I think I'd rather keep my monthly subscription fee in a P2P rather than end up shelling out more money per month just for the same level of convenience/quality in an F2P.

While yes, many MMOs have become more successful in terms of players after going F2P, that... doesn't mean a whole lot when you think about it. P2Ps get a steady stream of money and the developers can just focus on creating content patches. F2Ps get large chunks of money from only a chunk of their playerbase and so the developers have to focus part of their time on creating things to help keep people paying and nudging free players to pay as well.

Also as the population in a game rises, the stupidity of the general playerbase (aka trolls, griefers, bad players, and lack of mature/friendly players) rises as well in most cases.

Which is why I'm glad RIFT isn't planning on going F2P. It's doing great as a P2P and is growing stronger as time goes on, so it'll be nice to know that there's one MMO out there that won't succumb to F2P. And they haven't even done much microtransaction stuff - so far you can buy a cosmetic mount + portable bank + tabard cosmetic for only ten dollars, and that was back in October.
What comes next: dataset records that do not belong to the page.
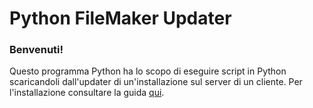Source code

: # Python FileMaker Updater

### Benvenuti!
Questo programma Python ha lo scopo di eseguire script in Python scaricandoli dall'updater di un'installazione sul server di un cliente. Per l'installazione consultare la guida [qui](https://docs.google.com/document/d/1EH3MPhDNP-O78iJUl0JImROKVAvZqj3EitlDkrwbybM/edit#heading=h.f7vhlmr7i5ue).

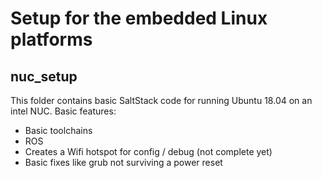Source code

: # Setup for the embedded Linux platforms

## nuc_setup

This folder contains basic SaltStack code for running Ubuntu 18.04 on an intel NUC.
Basic features:

* Basic toolchains
* ROS
* Creates a Wifi hotspot for config / debug (not complete yet)
* Basic fixes like grub not surviving a power reset


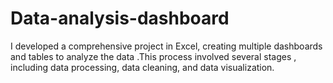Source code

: # Data-analysis-dashboard
I developed a comprehensive project in Excel, creating multiple dashboards and tables to analyze the data .This process involved several stages , including data processing, data cleaning, and data visualization.
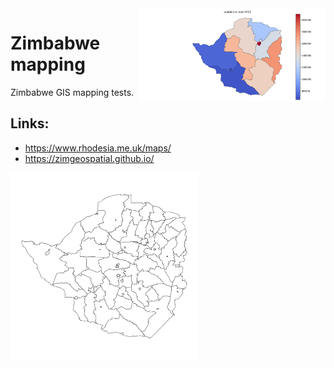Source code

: <img src="images/zim_pop2012.png" width=300px align="right">

# Zimbabwe mapping

Zimbabwe GIS mapping tests.

## Links:

* https://www.rhodesia.me.uk/maps/
* https://zimgeospatial.github.io/

<img src="images/zim_districts.png" width=300px>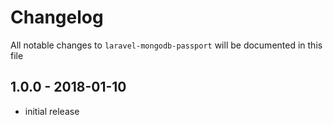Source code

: # Changelog

All notable changes to `laravel-mongodb-passport` will be documented in this file

## 1.0.0 - 2018-01-10
- initial release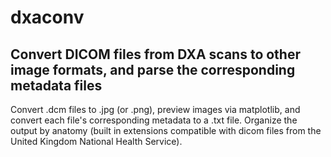 # dxaconv
## Convert DICOM files from DXA scans to other image formats, and parse the corresponding metadata files

Convert .dcm files to .jpg (or .png), preview images via matplotlib, and convert each file's corresponding metadata to a .txt file. Organize the output by anatomy (built in extensions compatible with dicom files from the United Kingdom National Health Service).

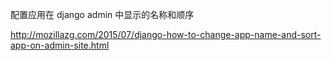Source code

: 
配置应用在 django admin 中显示的名称和顺序

http://mozillazg.com/2015/07/django-how-to-change-app-name-and-sort-app-on-admin-site.html
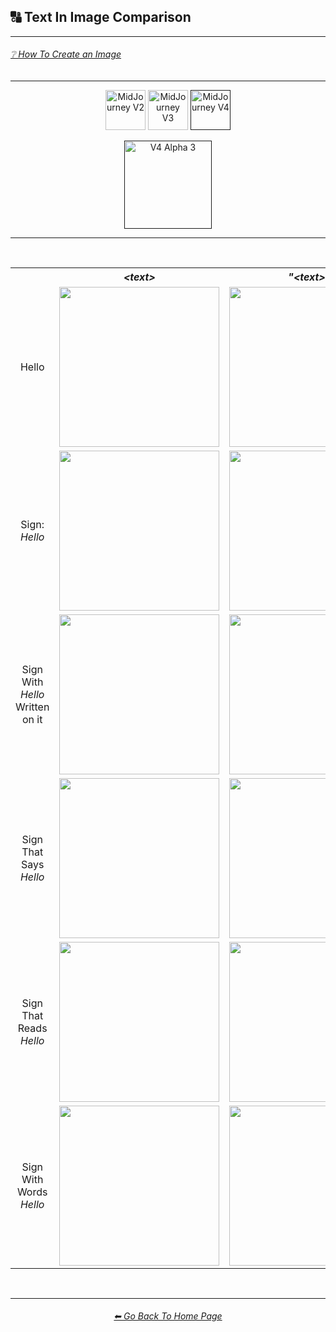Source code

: <h2>🔠 Text In Image Comparison</h2>

<hr><!--------------->

<h6><a href="https://github.com/willwulfken/MidJourney-Styles-and-Keywords-Reference/wiki/%E2%9D%94-How-To-Guide#-creating-an-image">❔ How To Create an Image</a></h6>

<hr><!--------------->

<div align="center">

[<img src="https://github.com/willwulfken/MidJourney-Styles-and-Keywords-Reference/blob/main/Images/Repo_Parts/Buttons/Version_Buttons/button_version_V2_inactive_third.webp?raw=true" alt="MidJourney V2" height="64" />](https://github.com/willwulfken/MidJourney-Styles-and-Keywords-Reference/blob/main/Pages/MJ_V2/Comparison_Pages/Prompt_Writing/Text_In_Image_Comparison.md)
[<img src="https://github.com/willwulfken/MidJourney-Styles-and-Keywords-Reference/blob/main/Images/Repo_Parts/Buttons/Version_Buttons/button_version_V3_inactive_third.webp?raw=true" alt="MidJourney V3" height="64" />](https://github.com/willwulfken/MidJourney-Styles-and-Keywords-Reference/blob/main/Pages/MJ_V3/Comparison_Pages/Prompt_Writing/Text_In_Image_Comparison.md)
[<img src="https://github.com/willwulfken/MidJourney-Styles-and-Keywords-Reference/blob/main/Images/Repo_Parts/Buttons/Version_Buttons/button_version_V4_active_third.webp?raw=true" alt="MidJourney V4" height="64" />]()

[<img src="https://github.com/willwulfken/MidJourney-Styles-and-Keywords-Reference/blob/main/Images/Repo_Parts/Buttons/Comparison_Page_Buttons/Subgroups/V4_Alpha_Versions/button_V4_alpha_3_active.webp?raw=true" alt="V4 Alpha 3" width="140.5" />]()

</div>

<hr>
<br>

<div align="center">

<table>
    <tr align=center valign=middle>
        <th></th>
        <th><i>&#60;text&#62;</i></th>
        <th><i>"&#60;text&#62;"</i></th>
        <th><i>'&#60;text&#62;'</i></th>
        <th><i>: &#60;text&#62;</i></th>
    </tr>
    <tr align=center valign=middle>
        <td>Hello</td>
        <td><img src="https://github.com/willwulfken/MidJourney-Styles-and-Keywords-Reference/blob/main/Images/MJ_V4/V4_Alpha_3/Comparison_Page_Images/Text_In_Image_Comparison/Text/Hello.webp?raw=true" width="256" /></td>
        <td><img src="https://github.com/willwulfken/MidJourney-Styles-and-Keywords-Reference/blob/main/Images/MJ_V4/V4_Alpha_3/Comparison_Page_Images/Text_In_Image_Comparison/Text_With_Quotes/Hello.webp?raw=true" width="256" /></td>
        <td><img src="https://github.com/willwulfken/MidJourney-Styles-and-Keywords-Reference/blob/main/Images/MJ_V4/V4_Alpha_3/Comparison_Page_Images/Text_In_Image_Comparison/Text_With_Apostrophes/Hello.webp?raw=true" width="256" /></td>
        <td>-</td>
    </tr>
    <tr align=center valign=middle>
        <td>Sign: <i>Hello</i></td>
        <td><img src="https://github.com/willwulfken/MidJourney-Styles-and-Keywords-Reference/blob/main/Images/MJ_V4/V4_Alpha_3/Comparison_Page_Images/Text_In_Image_Comparison/Text_With_Colon/Sign_Hello.webp?raw=true" width="256" /></td>
        <td><img src="https://github.com/willwulfken/MidJourney-Styles-and-Keywords-Reference/blob/main/Images/MJ_V4/V4_Alpha_3/Comparison_Page_Images/Text_In_Image_Comparison/Text_With_Colon/Sign_''Hello''.webp?raw=true" width="256" /></td>
        <td><img src="https://github.com/willwulfken/MidJourney-Styles-and-Keywords-Reference/blob/main/Images/MJ_V4/V4_Alpha_3/Comparison_Page_Images/Text_In_Image_Comparison/Text_With_Colon/Sign_'Hello'.webp?raw=true" width="256" /></td>
        <td>-</td>
    </tr>
    <tr align=center valign=middle>
        <td>Sign With <i>Hello</i> Written on it</td><td><img src="https://github.com/willwulfken/MidJourney-Styles-and-Keywords-Reference/blob/main/Images/MJ_V4/V4_Alpha_3/Comparison_Page_Images/Text_In_Image_Comparison/Text/Sign_With_Hello_Written_on_it.webp?raw=true" width="256" /></td>
        <td><img src="https://github.com/willwulfken/MidJourney-Styles-and-Keywords-Reference/blob/main/Images/MJ_V4/V4_Alpha_3/Comparison_Page_Images/Text_In_Image_Comparison/Text_With_Quotes/Sign_With_Hello_Written_on_it.webp?raw=true" width="256" /></td>
        <td><img src="https://github.com/willwulfken/MidJourney-Styles-and-Keywords-Reference/blob/main/Images/MJ_V4/V4_Alpha_3/Comparison_Page_Images/Text_In_Image_Comparison/Text_With_Apostrophes/Sign_With_Hello_Written_on_it.webp?raw=true" width="256" /></td>
        <td>-</td>
    </tr>
    <tr align=center valign=middle>
        <td>Sign That Says <i>Hello</i></td><td><img src="https://github.com/willwulfken/MidJourney-Styles-and-Keywords-Reference/blob/main/Images/MJ_V4/V4_Alpha_3/Comparison_Page_Images/Text_In_Image_Comparison/Text/Sign_That_Says_Hello.webp?raw=true" width="256" /></td>
        <td><img src="https://github.com/willwulfken/MidJourney-Styles-and-Keywords-Reference/blob/main/Images/MJ_V4/V4_Alpha_3/Comparison_Page_Images/Text_In_Image_Comparison/Text_With_Quotes/Sign_That_Says_Hello.webp?raw=true" width="256" /></td>
        <td><img src="https://github.com/willwulfken/MidJourney-Styles-and-Keywords-Reference/blob/main/Images/MJ_V4/V4_Alpha_3/Comparison_Page_Images/Text_In_Image_Comparison/Text_With_Apostrophes/Sign_That_Says_Hello.webp?raw=true" width="256" /></td>
        <td><img src="https://github.com/willwulfken/MidJourney-Styles-and-Keywords-Reference/blob/main/Images/MJ_V4/V4_Alpha_3/Comparison_Page_Images/Text_In_Image_Comparison/Text_With_Colon/Sign_That_Says_Hello.webp?raw=true" width="256" /></td>
    </tr>
    <tr align=center valign=middle>
        <td>Sign That Reads <i>Hello</i></td><td><img src="https://github.com/willwulfken/MidJourney-Styles-and-Keywords-Reference/blob/main/Images/MJ_V4/V4_Alpha_3/Comparison_Page_Images/Text_In_Image_Comparison/Text/Sign_That_Reads_Hello.webp?raw=true" width="256" /></td>
        <td><img src="https://github.com/willwulfken/MidJourney-Styles-and-Keywords-Reference/blob/main/Images/MJ_V4/V4_Alpha_3/Comparison_Page_Images/Text_In_Image_Comparison/Text_With_Quotes/Sign_That_Reads_Hello.webp?raw=true" width="256" /></td>
        <td><img src="https://github.com/willwulfken/MidJourney-Styles-and-Keywords-Reference/blob/main/Images/MJ_V4/V4_Alpha_3/Comparison_Page_Images/Text_In_Image_Comparison/Text_With_Apostrophes/Sign_That_Reads_Hello.webp?raw=true" width="256" /></td>
        <td><img src="https://github.com/willwulfken/MidJourney-Styles-and-Keywords-Reference/blob/main/Images/MJ_V4/V4_Alpha_3/Comparison_Page_Images/Text_In_Image_Comparison/Text_With_Colon/Sign_That_Reads_Hello.webp?raw=true" width="256" /></td>
    </tr>
    <tr align=center valign=middle>
        <td>Sign With Words <i>Hello</i></td><td><img src="https://github.com/willwulfken/MidJourney-Styles-and-Keywords-Reference/blob/main/Images/MJ_V4/V4_Alpha_3/Comparison_Page_Images/Text_In_Image_Comparison/Text/Sign_With_Words_Hello.webp?raw=true" width="256" /></td>
        <td><img src="https://github.com/willwulfken/MidJourney-Styles-and-Keywords-Reference/blob/main/Images/MJ_V4/V4_Alpha_3/Comparison_Page_Images/Text_In_Image_Comparison/Text_With_Quotes/Sign_With_Words_Hello.webp?raw=true" width="256" /></td>
        <td><img src="https://github.com/willwulfken/MidJourney-Styles-and-Keywords-Reference/blob/main/Images/MJ_V4/V4_Alpha_3/Comparison_Page_Images/Text_In_Image_Comparison/Text_With_Apostrophes/Sign_With_Words_Hello.webp?raw=true" width="256" /></td>
        <td><img src="https://github.com/willwulfken/MidJourney-Styles-and-Keywords-Reference/blob/main/Images/MJ_V4/V4_Alpha_3/Comparison_Page_Images/Text_In_Image_Comparison/Text_With_Colon/Sign_With_Words_Hello.webp?raw=true" width="256" /></td>
    </tr>
</table>

</div>

<br>

<hr><!--------------->
<div align="center">
<h6><a href="https://github.com/willwulfken/MidJourney-Styles-and-Keywords-Reference/blob/main/README.md">⬅ Go Back To Home Page</a></h6>
</div>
Server transfers are also free and can be done weekly.
Reply

Posted: Jan 2nd 2012 2:31PM BarGamer said

  • 2 hearts
  • Report
In terms of advancing the genre, lack of the "holy trinity," something to kill besides ten rats, and the rise of F2P, 2012 looks like the year everything's going to change for the better. Viva la gaming revolution!

Posted: Jan 2nd 2012 2:42PM DancingCow said

  • 2 hearts
  • Report
"the loud whining in one corner"

This would be the reality check :)

Once thing's for certain - in 2012 we'll clearly still be seeing lots of these subscription doomsayer articles.....

Rift and SWTOR were both released in 2011. Both were well polished MMOs (unlike the turds we're used to seeing) and both solid performers. That would be in stark contrast to the flood of games you say are embracing change in the industry - or rather those crappy subscription games forced to go free to play after flopping.

Absolutely f2p is a viable business model but there's a large segment of the market who don't like it and all this rubbish about subscriptions going the way of the dodo is just a great big fantasy.

Posted: Jan 2nd 2012 2:53PM Amlin said

  • 2 hearts
  • Report
In terms of MMOs I thought 2011 was pretty boring, swtor was the only thing that really made a splash last year for me. With this year having 2 or 3 big releases, it's gonna be sweet.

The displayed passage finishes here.